Discussion Zen 5 Speculation (EPYC Turin and Strix Point/Granite Ridge - Ryzen 9000)

Page 432 - Seeking answers? Join the AnandTech community: where nearly half-a-million members share solutions and discuss the latest tech.

AMDK11

Senior member
Jul 15, 2019
291
198
116
Yes but your going to see that covered by the prefetch and load parts of the breakdown diagram. But that will only be a component of those sections.
It is largely Front-End and Load Store.

I don't know how else to explain it.

If the cache had nothing to do with IPC, the 3DV cache would provide absolutely nothing. And yet he can give a specific boost.

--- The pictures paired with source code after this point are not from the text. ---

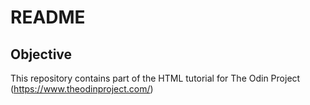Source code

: 
# README

  

## Objective

  

This repository contains part of the HTML tutorial for The Odin Project (https://www.theodinproject.com/)
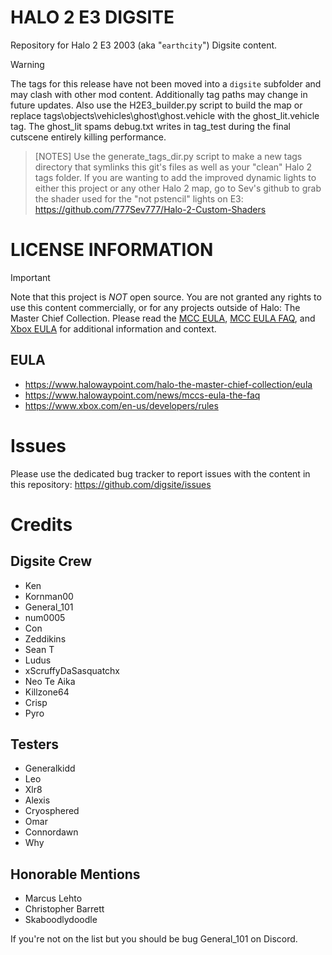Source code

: # HALO 2 E3 DIGSITE
Repository for Halo 2 E3 2003 (aka "`earthcity`") Digsite content.

> [!WARNING]
> The tags for this release have not been moved into a `digsite` subfolder and may clash with other mod content. Additionally tag paths may change in future updates. Also use the H2E3_builder.py script to build the map or replace tags\objects\vehicles\ghost\ghost.vehicle with the ghost_lit.vehicle tag. The ghost_lit spams debug.txt writes in tag_test during the final cutscene entirely killing performance. 

> [NOTES]
> Use the generate_tags_dir.py script to make a new tags directory that symlinks this git's files as well as your "clean" Halo 2 tags folder. If you are wanting to add the improved dynamic lights to either this project or any other Halo 2 map, go to Sev's github to grab the shader used for the "not pstencil" lights on E3: https://github.com/777Sev777/Halo-2-Custom-Shaders

# LICENSE INFORMATION
> [!IMPORTANT]
> Note that this project is *NOT* open source. You are not granted any rights to use this content commercially, or for any projects outside of Halo: The Master Chief Collection. Please read the [MCC EULA](https://www.halowaypoint.com/halo-the-master-chief-collection/eula), [MCC EULA FAQ](https://www.halowaypoint.com/news/mccs-eula-the-faq), and [Xbox EULA]( https://www.xbox.com/en-us/developers/rules) for additional information and context.

## EULA
* https://www.halowaypoint.com/halo-the-master-chief-collection/eula
* https://www.halowaypoint.com/news/mccs-eula-the-faq
* https://www.xbox.com/en-us/developers/rules

# Issues

Please use the dedicated bug tracker to report issues with the content in this repository: https://github.com/digsite/issues

# Credits
## Digsite Crew
* Ken
* Kornman00
* General_101
* num0005
* Con
* Zeddikins
* Sean T 
* Ludus
* xScruffyDaSasquatchx
* Neo Te Aika
* Killzone64
* Crisp
* Pyro

## Testers
* Generalkidd
* Leo
* Xlr8
* Alexis
* Cryosphered
* Omar
* Connordawn
* Why

## Honorable Mentions
* Marcus Lehto
* Christopher Barrett
* Skaboodlydoodle

If you're not on the list but you should be bug General_101 on Discord.

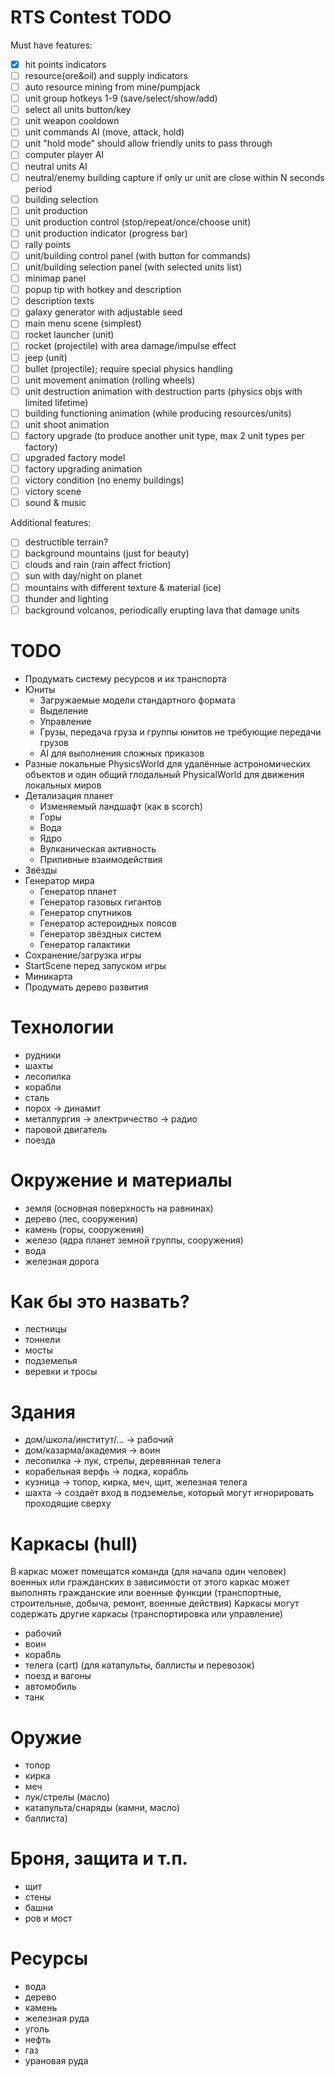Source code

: # RTS Contest TODO
Must have features:
- [x] hit points indicators
- [ ] resource(ore&oil) and supply indicators
- [ ] auto resource mining from mine/pumpjack
- [ ] unit group hotkeys 1-9 (save/select/show/add)
- [ ] select all units button/key
- [ ] unit weapon cooldown
- [ ] unit commands AI (move, attack, hold)
- [ ] unit "hold mode" should allow friendly units to pass through
- [ ] computer player AI
- [ ] neutral units AI
- [ ] neutral/enemy building capture if only ur unit are close within N seconds period
- [ ] building selection
- [ ] unit production
- [ ] unit production control (stop/repeat/once/choose unit)
- [ ] unit production indicator (progress bar)
- [ ] rally points
- [ ] unit/building control panel (with button for commands)
- [ ] unit/building selection panel (with selected units list)
- [ ] minimap panel
- [ ] popup tip with hotkey and description
- [ ] description texts
- [ ] galaxy generator with adjustable seed
- [ ] main menu scene (simplest)
- [ ] rocket launcher (unit)
- [ ] rocket (projectile) with area damage/impulse effect
- [ ] jeep (unit)
- [ ] bullet (projectile); require special physics handling
- [ ] unit movement animation (rolling wheels)
- [ ] unit destruction animation with destruction parts (physics objs with limited lifetime)
- [ ] building functioning animation (while producing resources/units)
- [ ] unit shoot animation
- [ ] factory upgrade (to produce another unit type, max 2 unit types per factory)
- [ ] upgraded factory model
- [ ] factory upgrading animation
- [ ] victory condition (no enemy buildings)
- [ ] victory scene
- [ ] sound & music

Additional features:
- [ ] destructible terrain?
- [ ] background mountains (just for beauty)
- [ ] clouds and rain (rain affect friction)
- [ ] sun with day/night on planet
- [ ] mountains with different texture & material (ice)
- [ ] thunder and lighting
- [ ] background volcanos, periodically erupting lava that damage units

# TODO
- Продумать систему ресурсов и их транспорта
- Юниты
  - Загружаемые модели стандартного формата
  - Выделение
  - Управление
  - Грузы, передача груза и группы юнитов не требующие передачи грузов
  - AI для выполнения сложных приказов
- Разные локальные PhysicsWorld для удалённые астрономических объектов и один общий глодальный PhysicalWorld для движения локальных миров
- Детализация планет
  - Изменяемый ландшафт (как в scorch)
  - Горы
  - Вода
  - Ядро
  - Вулканическая активность
  - Приливные взаимодействия
- Звёзды
- Генератор мира
  - Генератор планет
  - Генератор газовых гигантов
  - Генератор спутников
  - Генератор астероидных поясов
  - Генератор звёздных систем
  - Генератор галактики
- Сохранение/загрузка игры
- StartScene перед запуском игры
- Миникарта
- Продумать дерево развития

# Технологии
- рудники
- шахты
- лесопилка
- корабли
- сталь
- порох -> динамит
- металлургия -> электричество -> радио
- паровой двигатель
- поезда

# Окружение и материалы
- земля (основная поверхность на равнинах)
- дерево (лес, сооружения)
- камень (горы, сооружения)
- железо (ядра планет земной группы, сооружения)
- вода
- железная дорога

# Как бы это назвать?
- лестницы
- тоннели
- мосты
- подземелья
- веревки и тросы

# Здания
- дом/школа/институт/... -> рабочий
- дом/казарма/академия -> воин
- лесопилка -> лук, стрелы, деревянная телега
- корабельная верфь -> лодка, корабль
- кузница -> топор, кирка, меч, щит, железная телега
- шахта -> создаёт вход в подземелье, который могут игнорировать проходящие сверху

# Каркасы (hull)
В каркас может помещатся команда (для начала один человек) военных или гражданских
в зависимости от этого каркас может выполнять гражданские или военные функции
(транспортные, строительные, добыча, ремонт, военные действия)
Каркасы могут содержать другие каркасы (транспортировка или управление)
- рабочий
- воин
- корабль
- телега (cart) (для катапульты, баллисты и перевозок)
- поезд и вагоны
- автомобиль
- танк

# Оружие
- топор
- кирка
- меч
- лук/стрелы (масло)
- катапульта/снаряды (камни, масло)
- баллиста)

# Броня, защита и т.п.
- щит
- стены
- башни
- ров и мост

# Ресурсы
- вода
- дерево
- камень
- железная руда
- уголь
- нефть
- газ
- урановая руда
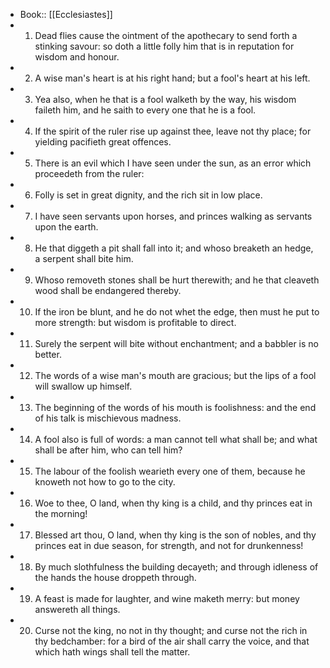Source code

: - Book:: [[Ecclesiastes]]
- 1. Dead flies cause the ointment of the apothecary to send forth a stinking savour: so doth a little folly him that is in reputation for wisdom and honour.
- 2. A wise man's heart is at his right hand; but a fool's heart at his left.
- 3. Yea also, when he that is a fool walketh by the way, his wisdom faileth him, and he saith to every one that he is a fool.
- 4. If the spirit of the ruler rise up against thee, leave not thy place; for yielding pacifieth great offences.
- 5. There is an evil which I have seen under the sun, as an error which proceedeth from the ruler:
- 6. Folly is set in great dignity, and the rich sit in low place.
- 7. I have seen servants upon horses, and princes walking as servants upon the earth.
- 8. He that diggeth a pit shall fall into it; and whoso breaketh an hedge, a serpent shall bite him.
- 9. Whoso removeth stones shall be hurt therewith; and he that cleaveth wood shall be endangered thereby.
- 10. If the iron be blunt, and he do not whet the edge, then must he put to more strength: but wisdom is profitable to direct.
- 11. Surely the serpent will bite without enchantment; and a babbler is no better.
- 12. The words of a wise man's mouth are gracious; but the lips of a fool will swallow up himself.
- 13. The beginning of the words of his mouth is foolishness: and the end of his talk is mischievous madness.
- 14. A fool also is full of words: a man cannot tell what shall be; and what shall be after him, who can tell him?
- 15. The labour of the foolish wearieth every one of them, because he knoweth not how to go to the city.
- 16. Woe to thee, O land, when thy king is a child, and thy princes eat in the morning!
- 17. Blessed art thou, O land, when thy king is the son of nobles, and thy princes eat in due season, for strength, and not for drunkenness!
- 18. By much slothfulness the building decayeth; and through idleness of the hands the house droppeth through.
- 19. A feast is made for laughter, and wine maketh merry: but money answereth all things.
- 20. Curse not the king, no not in thy thought; and curse not the rich in thy bedchamber: for a bird of the air shall carry the voice, and that which hath wings shall tell the matter.
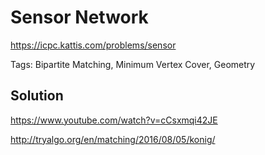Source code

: # Sensor Network

https://icpc.kattis.com/problems/sensor

Tags: Bipartite Matching, Minimum Vertex Cover, Geometry

## Solution

https://www.youtube.com/watch?v=cCsxmqi42JE

http://tryalgo.org/en/matching/2016/08/05/konig/
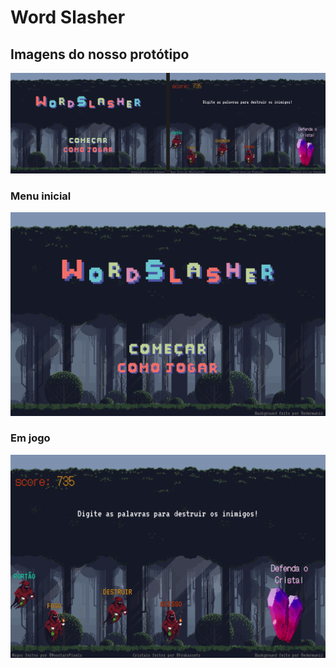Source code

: # Word Slasher

## Imagens do nosso protótipo
![main](https://raw.githubusercontent.com/luismineo/wordSlasher/main/images/wordslasher.png) <br>

### Menu inicial
![menu](https://raw.githubusercontent.com/luismineo/wordSlasher/main/images/Home.png) <br>

### Em jogo
![menu](https://raw.githubusercontent.com/luismineo/wordSlasher/main/images/Game.png) <br>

The biggest problem with Zen2 was the division into 2 CCXs, which made communication at the cache level between cores from a separate CCX much slower and the cores waited longer for data.

AMD presents on the IPC growth curve slide tests that are not 1T and include games and some applications which, thanks to a unified cache with equal access to it by all, result in lower delays and higher IPC achieved.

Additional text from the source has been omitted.